WHAT YOU NEED TO DO: Read the lines of the data below and retrieve those with "voting".

DATA FOR THIS EXERCISE:
——————————

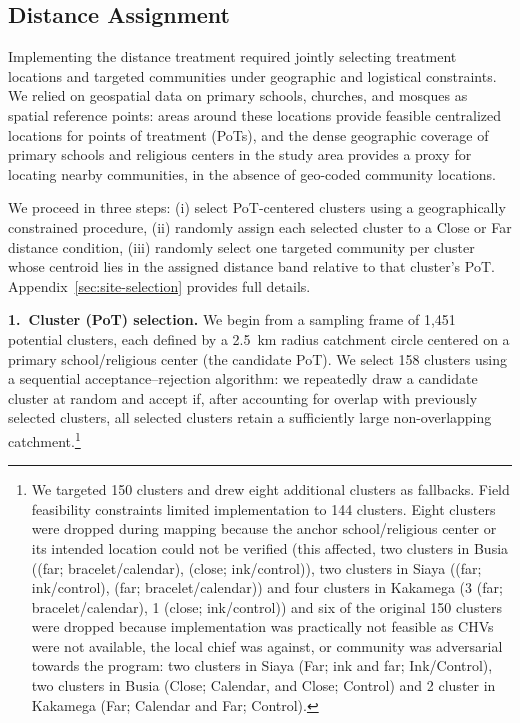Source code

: \documentclass[12pt,a4paper]{article}
\begin{document}
\subsection{Distance Assignment}\label{sec:distance-treatment}

Implementing the distance treatment required jointly selecting treatment locations and targeted communities under geographic and logistical constraints. We relied on geospatial data on primary schools, churches, and mosques as spatial reference points: areas around these locations provide feasible centralized locations for points of treatment (PoTs), and the dense geographic coverage of primary schools and religious centers in the study area provides a proxy for locating nearby communities, in the absence of geo-coded community locations.

We proceed in three steps: (i) select PoT-centered clusters using a geographically constrained procedure, (ii) randomly assign each selected cluster to a Close or Far distance condition, (iii) randomly select one targeted community per cluster whose centroid lies in the assigned distance band relative to that cluster's PoT. Appendix~\ref{sec:site-selection} provides full details. %

\vspace{0.4em}
\noindent\textbf{1.\ Cluster (PoT) selection.} We begin from a sampling frame of 1{,}451 potential clusters, each defined by a 2.5~km radius catchment circle centered on a primary school/religious center (the candidate PoT). We select 158 clusters using a sequential acceptance--rejection algorithm: we repeatedly draw a candidate cluster at random and accept if, after accounting for overlap with previously selected clusters, all selected clusters retain a sufficiently large non-overlapping catchment.\footnote{We targeted 150 clusters and drew eight additional clusters as fallbacks. Field feasibility constraints limited implementation to 144 clusters. Eight clusters were dropped during mapping because the anchor school/religious center or its intended location could not be verified (this affected, two clusters in Busia ((far; bracelet/calendar), (close; ink/control)), two clusters in Siaya ((far; ink/control), (far; bracelet/calendar)) and four clusters in Kakamega (3 (far; bracelet/calendar), 1 (close; ink/control)) and six of the original 150 clusters were dropped because implementation was practically not feasible as CHVs were not available, the local chief was against, or community was adversarial towards the program: two clusters in Siaya (Far; ink and far; Ink/Control), two clusters in Busia (Close; Calendar, and Close; Control) and 2 cluster in Kakamega (Far; Calendar and Far; Control).} %
\end{document}
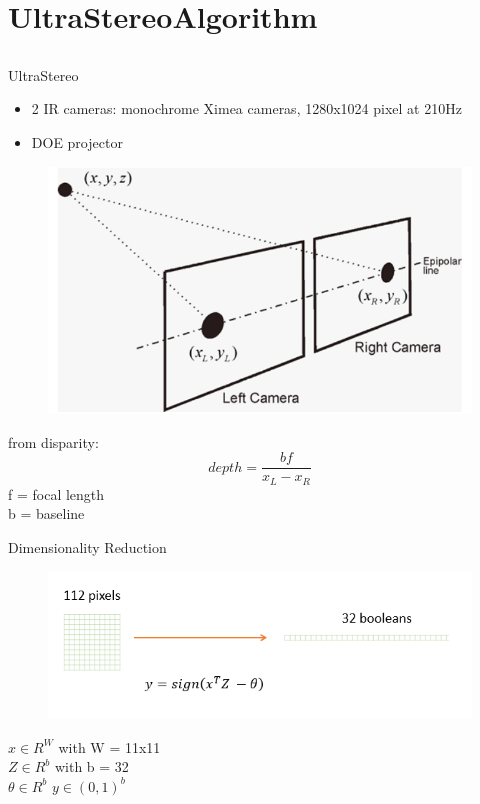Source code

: %
%
\section{UltraStereoAlgorithm}
\subsection{}

\begin{frame}{UltraStereo}
\begin{itemize}
\item 2 IR cameras: monochrome Ximea cameras, 1280x1024 pixel at 210Hz
\item DOE projector
\end{itemize}
\end{frame}

\begin{frame}
\begin{figure}
\includegraphics[scale=0.5]{pictures/disp}
\end{figure}
from disparity:
$$depth = \frac{bf}{x_{L}- x_{R}}$$
f = focal length\\
b = baseline
\end{frame}

\begin{frame}{Dimensionality Reduction}
\begin{figure}
\includegraphics[scale=0.6]{pictures/patches}
\end{figure}
$ x \in R^{W} $  with W = 11x11\\
$ Z \in R^{b} $ with b = 32\\
$ \theta \in R^b$
$ y \in (0,1)^{b}$
\end{frame}

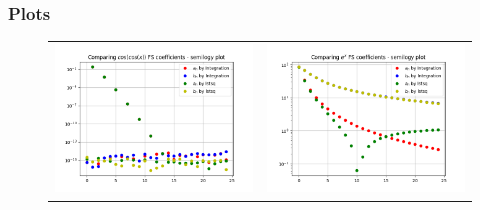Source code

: \documentclass[11pt, a4paper, twoside]{article}
\begin{document}
            \subsubsection{Plots}
                \begin{figure}[H]
                    \begin{tabular}{cc}
                        \includegraphics[scale=0.5]{Plots/Figure 3.1.png} &
                        \includegraphics[scale=0.5]{Plots/Figure 4.1.png}\\

\end{tabular}
\end{figure}
\end{document}
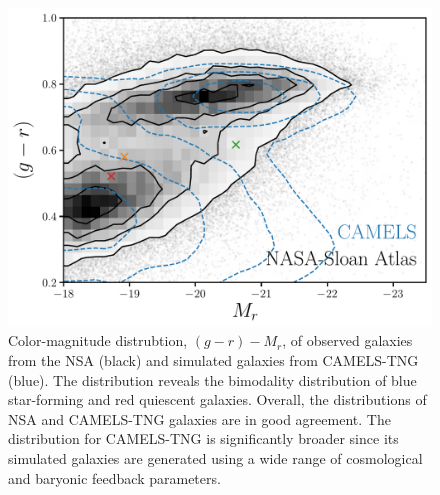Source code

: \begin{figure}[ht]
\vskip 0.2in
\begin{center}
    \centerline{\includegraphics[width=\columnwidth]{figs/nsa.pdf}}
    \caption{Color-magnitude distrubtion, $(g-r) - M_r$, of observed galaxies
    from the NSA (black) and simulated galaxies from CAMELS-TNG (blue). 
    The distribution reveals the bimodality distribution of blue star-forming
    and red quiescent galaxies. 
    Overall, the distributions of NSA and CAMELS-TNG galaxies are in good
    agreement. 
    The distribution for CAMELS-TNG is significantly broader since its simulated
    galaxies are generated using a wide range of cosmological and baryonic
    feedback parameters.
    }\label{fig:nsa}
\end{center}
\vskip -0.2in
\end{figure}

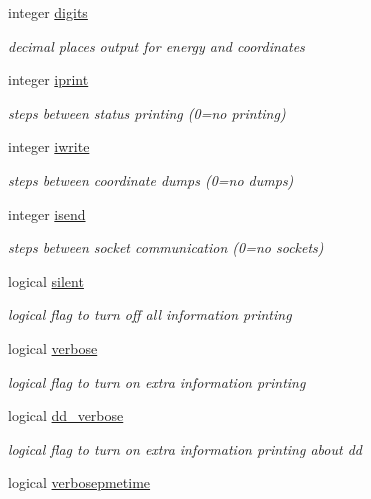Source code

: \begin{DoxyCompactItemize}
\item 
integer \hyperlink{classinform_aaae7c125e88d55b253fcc1e2dc739afa}{digits}
\begin{DoxyCompactList}\small\item\em decimal places output for energy and coordinates \end{DoxyCompactList}\item 
integer \hyperlink{classinform_a1b1e50686de5b348cbbaa1894c4e9845}{iprint}
\begin{DoxyCompactList}\small\item\em steps between status printing (0=no printing) \end{DoxyCompactList}\item 
integer \hyperlink{classinform_a4ffbb5750ff45ca31a35320cbe0d8ff6}{iwrite}
\begin{DoxyCompactList}\small\item\em steps between coordinate dumps (0=no dumps) \end{DoxyCompactList}\item 
integer \hyperlink{classinform_a7002c7078c40e14db755e7c251e77ef2}{isend}
\begin{DoxyCompactList}\small\item\em steps between socket communication (0=no sockets) \end{DoxyCompactList}\item 
logical \hyperlink{classinform_a74292c5447b930476798d480fb1f1755}{silent}
\begin{DoxyCompactList}\small\item\em logical flag to turn off all information printing \end{DoxyCompactList}\item 
logical \hyperlink{classinform_abf72f950558f41a53ede4b76c1db5960}{verbose}
\begin{DoxyCompactList}\small\item\em logical flag to turn on extra information printing \end{DoxyCompactList}\item 
logical \hyperlink{classinform_ab86017b6d4b5987b1b765e0a4d9a8621}{dd\-\_\-verbose}
\begin{DoxyCompactList}\small\item\em logical flag to turn on extra information printing about dd \end{DoxyCompactList}\item 
logical \hyperlink{classinform_aa4cad958901d1f0f5df25f60424ca0d2}{verbosepmetime}

\end{DoxyCompactItemize}
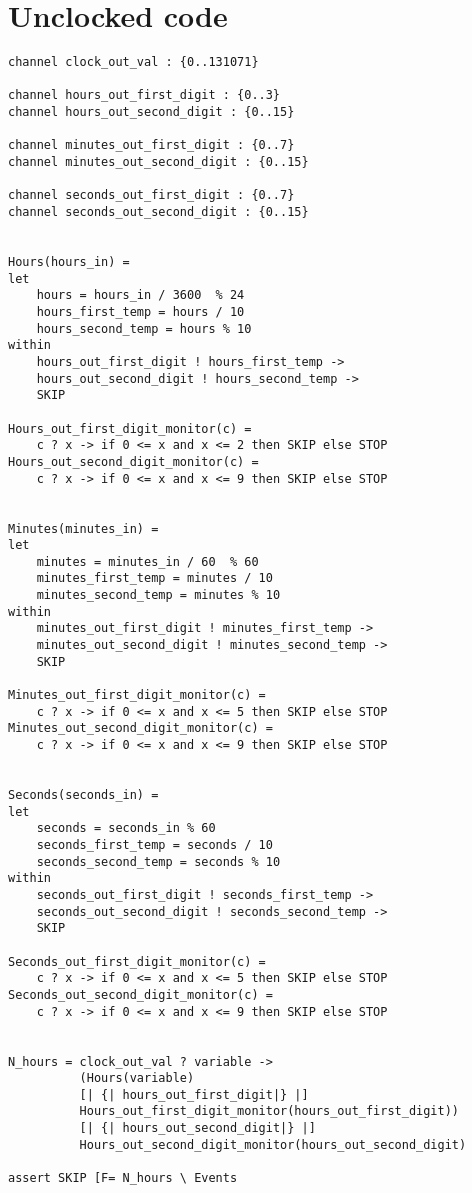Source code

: \section*{Unclocked \cspm{} code}
\begin{verbatim}
channel clock_out_val : {0..131071}

channel hours_out_first_digit : {0..3}
channel hours_out_second_digit : {0..15}

channel minutes_out_first_digit : {0..7}
channel minutes_out_second_digit : {0..15}

channel seconds_out_first_digit : {0..7}
channel seconds_out_second_digit : {0..15}


Hours(hours_in) =
let
    hours = hours_in / 3600  % 24
    hours_first_temp = hours / 10
    hours_second_temp = hours % 10
within
    hours_out_first_digit ! hours_first_temp ->
    hours_out_second_digit ! hours_second_temp ->
    SKIP

Hours_out_first_digit_monitor(c) =
    c ? x -> if 0 <= x and x <= 2 then SKIP else STOP
Hours_out_second_digit_monitor(c) =
    c ? x -> if 0 <= x and x <= 9 then SKIP else STOP


Minutes(minutes_in) =
let
    minutes = minutes_in / 60  % 60
    minutes_first_temp = minutes / 10
    minutes_second_temp = minutes % 10
within
    minutes_out_first_digit ! minutes_first_temp ->
    minutes_out_second_digit ! minutes_second_temp ->
    SKIP

Minutes_out_first_digit_monitor(c) =
    c ? x -> if 0 <= x and x <= 5 then SKIP else STOP
Minutes_out_second_digit_monitor(c) =
    c ? x -> if 0 <= x and x <= 9 then SKIP else STOP


Seconds(seconds_in) =
let
    seconds = seconds_in % 60
    seconds_first_temp = seconds / 10
    seconds_second_temp = seconds % 10
within
    seconds_out_first_digit ! seconds_first_temp ->
    seconds_out_second_digit ! seconds_second_temp ->
    SKIP

Seconds_out_first_digit_monitor(c) =
    c ? x -> if 0 <= x and x <= 5 then SKIP else STOP
Seconds_out_second_digit_monitor(c) =
    c ? x -> if 0 <= x and x <= 9 then SKIP else STOP


N_hours = clock_out_val ? variable ->
          (Hours(variable)
          [| {| hours_out_first_digit|} |]
          Hours_out_first_digit_monitor(hours_out_first_digit))
          [| {| hours_out_second_digit|} |]
          Hours_out_second_digit_monitor(hours_out_second_digit)

assert SKIP [F= N_hours \ Events



\end{verbatim}
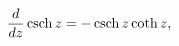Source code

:\[\frac{d}{dz}\mathop{\mathrm{csch}\/}\nolimits z=-\mathop{\mathrm{csch}\/}%
\nolimits z\mathop{\coth\/}\nolimits z,\]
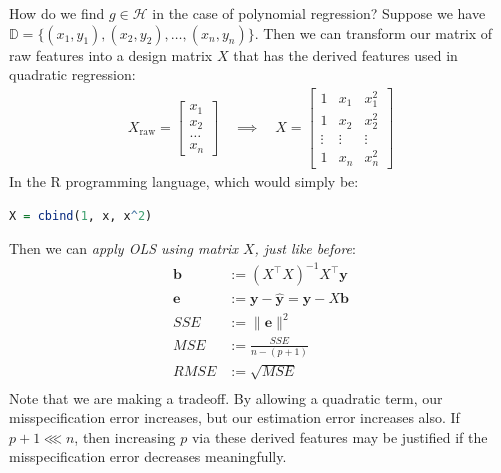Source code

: \documentclass[12pt, a4paper]{article}
\theoremstyle{definition}
\begin{document}
	How do we find $g\in \mathcal{H}$ in the case of polynomial regression? Suppose
	we have $\mathbb{D}=\{(x_1,y_1),(x_2,y_2),\ldots,(x_n,y_n)\}$. Then we can
	transform our matrix of raw features into a design matrix $X$ that has the
	derived features used in quadratic regression:
	\begin{align*}
		X_{\text{raw}} = \begin{bmatrix}
			x_1\\
			x_2\\
			\ldots\\
			x_n
		\end{bmatrix}
		\quad
		\implies
		\quad
		X = \begin{bmatrix}
			1 & x_1 & x_1^2\\
			1 & x_2 & x_2^2\\
			\vdots & \vdots & \vdots\\
			1 & x_n & x_n^2
		\end{bmatrix}
	\end{align*}
	In the R programming language, which would simply be:
	\begin{lstlisting}[language=R]
X = cbind(1, x, x^2)
	\end{lstlisting}
	Then we can \textit{apply OLS using matrix $X$, just like before}:
	\begin{align*}
		\bm{b} &:= (X^\top X)^{-1}X^\top \bm{y}\\
		\bm{e} &:= \bm{y} - \bm{\hat{y}} = \bm{y} - X\bm{b}\\
		SSE &:= \|\bm{e}\|^2\\
		MSE &:= \frac{SSE}{n - (p + 1)}\\
		RMSE &:= \sqrt{MSE}\\
	\end{align*}
	Note that we are making a tradeoff. By allowing a quadratic term, our
	misspecification error increases, but our estimation error increases also.
	If $p+1\lll n$, then increasing $p$ via these derived features may
	be justified if the misspecification error decreases meaningfully.
\end{document}
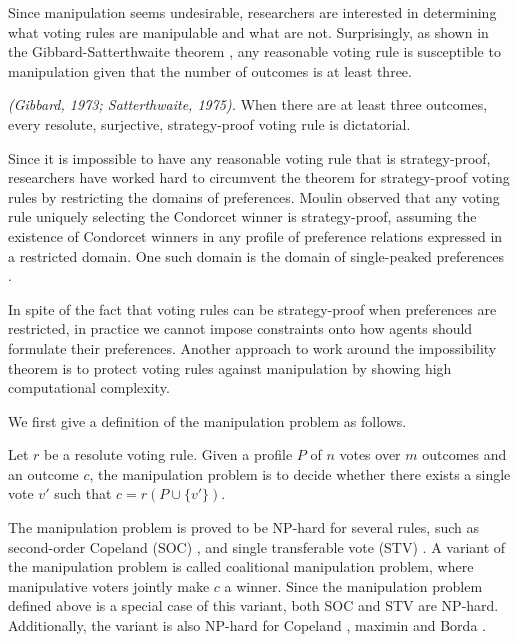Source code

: Since manipulation seems undesirable, researchers are
interested in determining what voting rules are
manipulable and what are not.
Surprisingly, as shown in the Gibbard-Satterthwaite
theorem \cite{gib:j:maip-scheme,satt:j:strat-proof},
any reasonable voting rule is susceptible to
manipulation given that the number of outcomes
is at least three.

\begin{thm}
\label{thm:Gib_Sat}
\emph{(Gibbard, 1973; Satterthwaite, 1975).}
	When there are at least three outcomes,
	every resolute, surjective, strategy-proof voting rule is
	dictatorial.
\end{thm}

Since it is impossible to have any reasonable voting rule that is strategy-proof,
researchers have worked hard to circumvent the theorem
for strategy-proof voting rules by restricting the domains
of preferences\cite{Brandt:COMSOC}.
Moulin \cite{Moul} observed that any voting rule uniquely selecting
the Condorcet winner is strategy-proof, assuming the existence
of Condorcet winners in any profile of preference relations
expressed in a restricted domain.
One such domain is the domain of single-peaked preferences
\cite{Sprumont}.

In spite of the fact that voting rules can be strategy-proof
when preferences are restricted, in practice we cannot impose
constraints onto how agents should formulate their preferences.
Another approach to work around the impossibility theorem is
to protect voting rules against manipulation by showing
high computational complexity.

We first give a definition of the manipulation problem as follows.
\begin{definition}
	Let $r$ be a resolute voting rule.  Given a profile $P$ of
	$n$ votes over $m$ outcomes and an outcome $c$, 
	the manipulation problem is to decide whether there exists
	a single vote $v'$ such that $c=r(P \cup \{v'\})$.
\end{definition}

The manipulation problem is proved to be NP-hard for several
rules, such as second-order Copeland (SOC) \cite{bartholdi:j:compdiff}, and
single transferable vote (STV) \cite{Bartholdi:STV}.
A variant of the manipulation problem is
called coalitional manipulation problem, where 
manipulative voters jointly make $c$ a winner.
Since the manipulation problem defined above is
a special case of this variant, both SOC and STV
are NP-hard.  Additionally, the variant is
also NP-hard for Copeland \cite{Faliszewski:Copeland},
maximin \cite{xia2009complexity} and Borda 
\cite{betzler2011unweighted,davies2011complexity}.


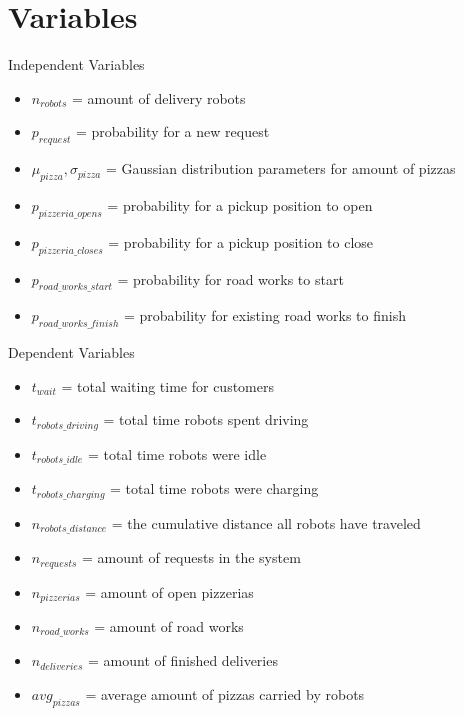 \section{Variables}
\begin{frame}{Independent Variables}
    \begin{itemize}
        \item $n_{robots}$ = amount of delivery robots
        \item $p_{request}$ = probability for a new request
        \item $\mu_{pizza}, \sigma_{pizza}$ = Gaussian distribution parameters for amount of pizzas
        \item $p_{pizzeria\_opens}$  = probability for a pickup position to open
        \item $p_{pizzeria\_closes}$ = probability for a pickup position to close
        \item $p_{road\_works\_start}$ = probability for road works to start
        \item $p_{road\_works\_finish}$ = probability for existing road works to finish
    \end{itemize}
\end{frame}

\begin{frame}{Dependent Variables}
    \begin{itemize}
        \item $t_{wait}$ = total waiting time for customers                             %
        \item $t_{robots\_driving}$ = total time robots spent driving                   %
        \item $t_{robots\_idle}$ = total time robots were idle                          %
        \item $t_{robots\_charging}$ = total time robots were charging                  %
        \item $n_{robots\_distance}$ = the cumulative distance all robots have traveled %
        \item $n_{requests}$ = amount of requests in the system                         %
        \item $n_{pizzerias}$ = amount of open pizzerias                                %
        \item $n_{road\_works}$ = amount of road works                                  %
        \item $n_{deliveries}$ = amount of finished deliveries                          %
        \item $avg_{pizzas}$ = average amount of pizzas carried by robots               %
    \end{itemize}
\end{frame}

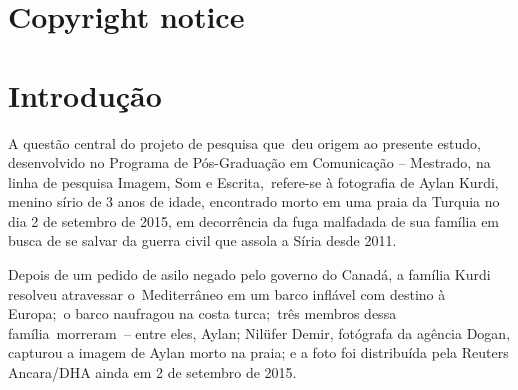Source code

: \documentclass[
  letterpaper,
]{abntex2}
\renewcommand*\contentsname{Table of contents}
\newcommand\contentsname{Table of contents}
\begin{document}
\maketitle
\ifdefined\Shaded\renewenvironment{Shaded}{\begin{tcolorbox}[frame hidden, breakable, enhanced, interior hidden, borderline west={3pt}{0pt}{shadecolor}, boxrule=0pt, sharp corners]}{\end{tcolorbox}}\fi

\renewcommand*\contentsname{Sumário}
{
\hypersetup{linkcolor=}
\setcounter{tocdepth}{2}
\tableofcontents
}

\hypertarget{copyright-notice}{%
\chapter*{Copyright notice}\label{copyright-notice}}



\hypertarget{introduuxe7uxe3o}{%
\chapter{Introdução}\label{introduuxe7uxe3o}}

A questão central do projeto de pesquisa que~deu origem ao presente
estudo, desenvolvido no Programa de Pós-Graduação em Comunicação --
Mestrado, na linha de pesquisa Imagem, Som e Escrita,~refere-se à
fotografia de Aylan Kurdi, menino sírio de 3 anos de idade, encontrado
morto em uma praia da Turquia no dia 2 de setembro de 2015, em
decorrência da fuga malfadada de sua família em busca de se salvar da
guerra civil que assola a Síria desde 2011.~

Depois de um pedido de asilo negado pelo governo do Canadá, a família
Kurdi resolveu atravessar o~Mediterrâneo em um barco inflável com
destino à Europa;~o barco naufragou na costa turca;~três membros dessa
família~morreram~-- entre eles, Aylan; Nilüfer Demir, fotógrafa da
agência Dogan, capturou a imagem de Aylan morto na praia; e a foto foi
distribuída pela Reuters Ancara/DHA ainda em 2 de setembro de 2015.
\end{document}
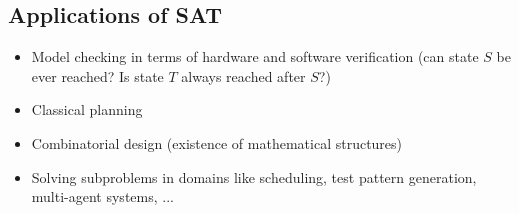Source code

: \subsection{Applications of SAT}
\begin{itemize}
	\item Model checking in terms of hardware and software verification (can state $S$ be ever reached? Is state $T$ always reached after $S$?)
	\item Classical planning
	\item Combinatorial design (existence of mathematical structures)
	\item Solving subproblems in domains like scheduling, test pattern generation, multi-agent systems, ...
\end{itemize}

——————————

EXERCISE RESPONSE:
interested in determining what voting rules are
any reasonable voting rule is susceptible to
	every resolute, surjective, strategy-proof voting rule is
Since it is impossible to have any reasonable voting rule that is strategy-proof,
for strategy-proof voting rules by restricting the domains
Moulin \cite{Moul} observed that any voting rule uniquely selecting
In spite of the fact that voting rules can be strategy-proof
to protect voting rules against manipulation by showing
	Let $r$ be a resolute voting rule.  Given a profile $P$ of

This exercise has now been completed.